Ahora amo a mi precioso Salvador,
Sólo a Él deseo complacer.
Ante El toda ganancia se convierte en pérdida,
Y las comodidades ya no sirven.
¡Tu eres mi consuelo, Señor lleno de gracia!
No tengo otro como Tú en los Cielos.
¿Y con quién más que Tú
Quisiera estar en la Tierra?
Aunque lleguen la soledad y las pruebas,
Mis quejas elevaría.
Esto solamente te pediría, Señor:
¡Rodéame de Tu amor!
Oh Señor lleno de gracia, ahora Te suplico,
Guíame en cada etapa;
Apóyame y fortaléceme para atravesar
Esta era tenebrosa y maligna.
El mundo, la carne, y Satanás también,
Tientan tanto a mi alma;
Sin Tu amor y poder que fortalecen
Puedo perder Tu nombre
.
El tiempo, querido Señor, se acorta;
Libera mi alma de lo terrenal.
Cuando vengas, cantaré con alegría,
¡Aleluya a Ti!
A la semana siguiente comenzaron las personas a ser salvas

El hermano Weigh, quien era mi compañero de clase, puede testificar que hasta ese momento yo había sido muy exigente en mi forma de vestir. Solía llevar una túnica de seda con puntos rojos; pero aquel día me deshice de mi ropa fina y mis zapatos elegantes. Fabriqué engrudo en la cocina, y recogiendo un montón de carteles con mensajes evangélicos, salí a la calle a pegarlos en las paredes y a repartir folletos cristianos. En aquellos días en Fuchow, provincia de Fukien, esto era un acto muy radical.

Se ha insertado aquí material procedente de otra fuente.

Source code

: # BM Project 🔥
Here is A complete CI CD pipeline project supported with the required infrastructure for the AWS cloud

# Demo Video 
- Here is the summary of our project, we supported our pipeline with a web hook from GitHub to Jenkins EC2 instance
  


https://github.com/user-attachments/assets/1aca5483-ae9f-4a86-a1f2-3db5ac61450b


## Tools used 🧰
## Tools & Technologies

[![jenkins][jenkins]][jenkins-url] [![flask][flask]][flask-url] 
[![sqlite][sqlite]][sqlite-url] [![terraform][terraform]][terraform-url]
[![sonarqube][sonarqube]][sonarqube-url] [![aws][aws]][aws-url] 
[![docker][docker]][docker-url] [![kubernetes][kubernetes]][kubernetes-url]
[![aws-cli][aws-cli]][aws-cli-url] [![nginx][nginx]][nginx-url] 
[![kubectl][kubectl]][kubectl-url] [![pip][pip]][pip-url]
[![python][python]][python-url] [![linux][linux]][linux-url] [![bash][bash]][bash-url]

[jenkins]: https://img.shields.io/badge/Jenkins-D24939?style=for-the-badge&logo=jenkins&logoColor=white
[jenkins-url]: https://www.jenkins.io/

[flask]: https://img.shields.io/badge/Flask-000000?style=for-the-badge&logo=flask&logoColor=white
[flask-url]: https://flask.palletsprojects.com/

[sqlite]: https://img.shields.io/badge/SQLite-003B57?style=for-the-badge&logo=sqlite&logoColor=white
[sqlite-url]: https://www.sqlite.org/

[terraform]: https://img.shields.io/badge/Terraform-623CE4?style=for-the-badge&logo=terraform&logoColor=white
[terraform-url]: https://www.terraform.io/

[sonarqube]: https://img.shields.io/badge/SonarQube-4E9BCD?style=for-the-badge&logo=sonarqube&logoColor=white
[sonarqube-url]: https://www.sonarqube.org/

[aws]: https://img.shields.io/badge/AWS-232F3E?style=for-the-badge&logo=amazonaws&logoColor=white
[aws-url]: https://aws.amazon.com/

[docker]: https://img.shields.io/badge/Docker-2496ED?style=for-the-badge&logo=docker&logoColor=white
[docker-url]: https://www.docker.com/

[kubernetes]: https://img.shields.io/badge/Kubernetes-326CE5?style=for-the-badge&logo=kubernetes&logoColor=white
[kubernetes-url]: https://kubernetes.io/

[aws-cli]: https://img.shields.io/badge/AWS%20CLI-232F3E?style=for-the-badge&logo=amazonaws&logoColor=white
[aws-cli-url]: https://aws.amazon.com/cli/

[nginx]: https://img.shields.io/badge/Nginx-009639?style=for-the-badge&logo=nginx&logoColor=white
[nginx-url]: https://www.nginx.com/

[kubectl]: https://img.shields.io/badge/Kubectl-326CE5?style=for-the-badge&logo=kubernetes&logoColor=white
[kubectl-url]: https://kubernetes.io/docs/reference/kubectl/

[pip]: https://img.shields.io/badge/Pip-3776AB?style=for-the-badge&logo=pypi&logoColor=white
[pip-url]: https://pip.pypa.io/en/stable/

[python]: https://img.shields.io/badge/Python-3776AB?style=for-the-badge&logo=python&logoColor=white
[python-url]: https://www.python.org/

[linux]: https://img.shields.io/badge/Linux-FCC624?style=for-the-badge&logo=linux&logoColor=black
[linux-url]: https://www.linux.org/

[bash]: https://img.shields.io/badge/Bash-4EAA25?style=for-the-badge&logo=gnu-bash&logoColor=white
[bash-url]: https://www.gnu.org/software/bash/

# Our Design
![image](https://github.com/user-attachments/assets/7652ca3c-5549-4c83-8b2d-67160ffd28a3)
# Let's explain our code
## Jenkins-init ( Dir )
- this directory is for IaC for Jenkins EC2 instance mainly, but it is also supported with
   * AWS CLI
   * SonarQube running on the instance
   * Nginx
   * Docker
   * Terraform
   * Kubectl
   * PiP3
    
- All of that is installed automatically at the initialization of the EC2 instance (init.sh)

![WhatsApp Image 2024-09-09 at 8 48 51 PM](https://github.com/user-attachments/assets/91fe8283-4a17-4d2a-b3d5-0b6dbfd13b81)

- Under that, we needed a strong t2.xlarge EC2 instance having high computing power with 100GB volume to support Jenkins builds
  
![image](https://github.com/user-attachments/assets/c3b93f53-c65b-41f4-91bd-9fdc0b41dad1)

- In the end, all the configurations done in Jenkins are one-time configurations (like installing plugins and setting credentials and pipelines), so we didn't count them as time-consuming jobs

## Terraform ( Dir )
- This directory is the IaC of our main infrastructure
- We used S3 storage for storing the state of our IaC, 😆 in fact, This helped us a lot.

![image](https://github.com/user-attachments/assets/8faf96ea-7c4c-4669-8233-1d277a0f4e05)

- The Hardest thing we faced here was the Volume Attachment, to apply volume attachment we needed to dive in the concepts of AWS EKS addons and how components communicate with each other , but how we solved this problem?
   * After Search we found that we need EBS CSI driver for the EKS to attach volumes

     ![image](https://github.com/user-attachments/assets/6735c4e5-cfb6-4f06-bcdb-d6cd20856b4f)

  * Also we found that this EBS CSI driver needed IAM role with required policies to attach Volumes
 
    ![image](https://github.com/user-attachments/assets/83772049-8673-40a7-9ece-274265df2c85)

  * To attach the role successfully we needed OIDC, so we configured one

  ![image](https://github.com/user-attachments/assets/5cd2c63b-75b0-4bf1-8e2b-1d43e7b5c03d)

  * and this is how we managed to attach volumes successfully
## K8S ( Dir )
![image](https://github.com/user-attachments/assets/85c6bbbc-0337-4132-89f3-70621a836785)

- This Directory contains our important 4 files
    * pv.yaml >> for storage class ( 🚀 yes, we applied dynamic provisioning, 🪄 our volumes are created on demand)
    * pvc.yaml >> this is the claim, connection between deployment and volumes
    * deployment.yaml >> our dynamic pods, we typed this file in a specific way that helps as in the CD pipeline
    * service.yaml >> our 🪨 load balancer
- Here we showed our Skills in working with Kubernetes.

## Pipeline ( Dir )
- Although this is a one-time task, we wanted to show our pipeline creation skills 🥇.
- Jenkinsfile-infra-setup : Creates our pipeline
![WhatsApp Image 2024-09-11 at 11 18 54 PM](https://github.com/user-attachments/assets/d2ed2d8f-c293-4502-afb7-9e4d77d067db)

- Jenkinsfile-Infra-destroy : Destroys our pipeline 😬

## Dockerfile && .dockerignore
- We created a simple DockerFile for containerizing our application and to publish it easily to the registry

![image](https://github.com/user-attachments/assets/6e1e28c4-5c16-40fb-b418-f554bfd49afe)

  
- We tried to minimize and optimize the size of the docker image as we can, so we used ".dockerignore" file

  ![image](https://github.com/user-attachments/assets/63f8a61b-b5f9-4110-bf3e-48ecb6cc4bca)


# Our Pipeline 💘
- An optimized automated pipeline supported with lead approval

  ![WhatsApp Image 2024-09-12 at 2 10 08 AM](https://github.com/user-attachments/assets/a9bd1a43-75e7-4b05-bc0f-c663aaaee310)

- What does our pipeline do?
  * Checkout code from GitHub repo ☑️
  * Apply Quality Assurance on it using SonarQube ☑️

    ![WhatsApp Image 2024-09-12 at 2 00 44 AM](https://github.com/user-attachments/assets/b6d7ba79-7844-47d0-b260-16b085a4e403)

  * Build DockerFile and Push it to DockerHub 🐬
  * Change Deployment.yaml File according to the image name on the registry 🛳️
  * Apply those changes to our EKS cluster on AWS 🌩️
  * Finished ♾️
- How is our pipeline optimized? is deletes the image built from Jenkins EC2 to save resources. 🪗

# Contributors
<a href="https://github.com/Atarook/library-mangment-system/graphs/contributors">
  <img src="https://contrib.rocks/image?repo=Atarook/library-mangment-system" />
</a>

Comencé a extender el evangelio a partir de mi segundo semestre en la universidad en 1922, y muchos de mis compañeros de clase fueron salvos. Oraba diariamente por aquellos que había anotado en mi cuaderno. A partir de 1923 comenzamos a alquilar o a pedir prestados salones con el fin de extender la obra evangelizadora. Centenares de personas fueron salvas en aquel tiempo. De la lista que tenía en mi cuaderno, sólo uno no fue salvo. Esto es evidencia de que Dios escucha tales oraciones. El desea que oremos primero por los pecadores que deseamos que sean salvos. En esos pocos años hubo muchas oportunidades en las que comprobamos este hecho.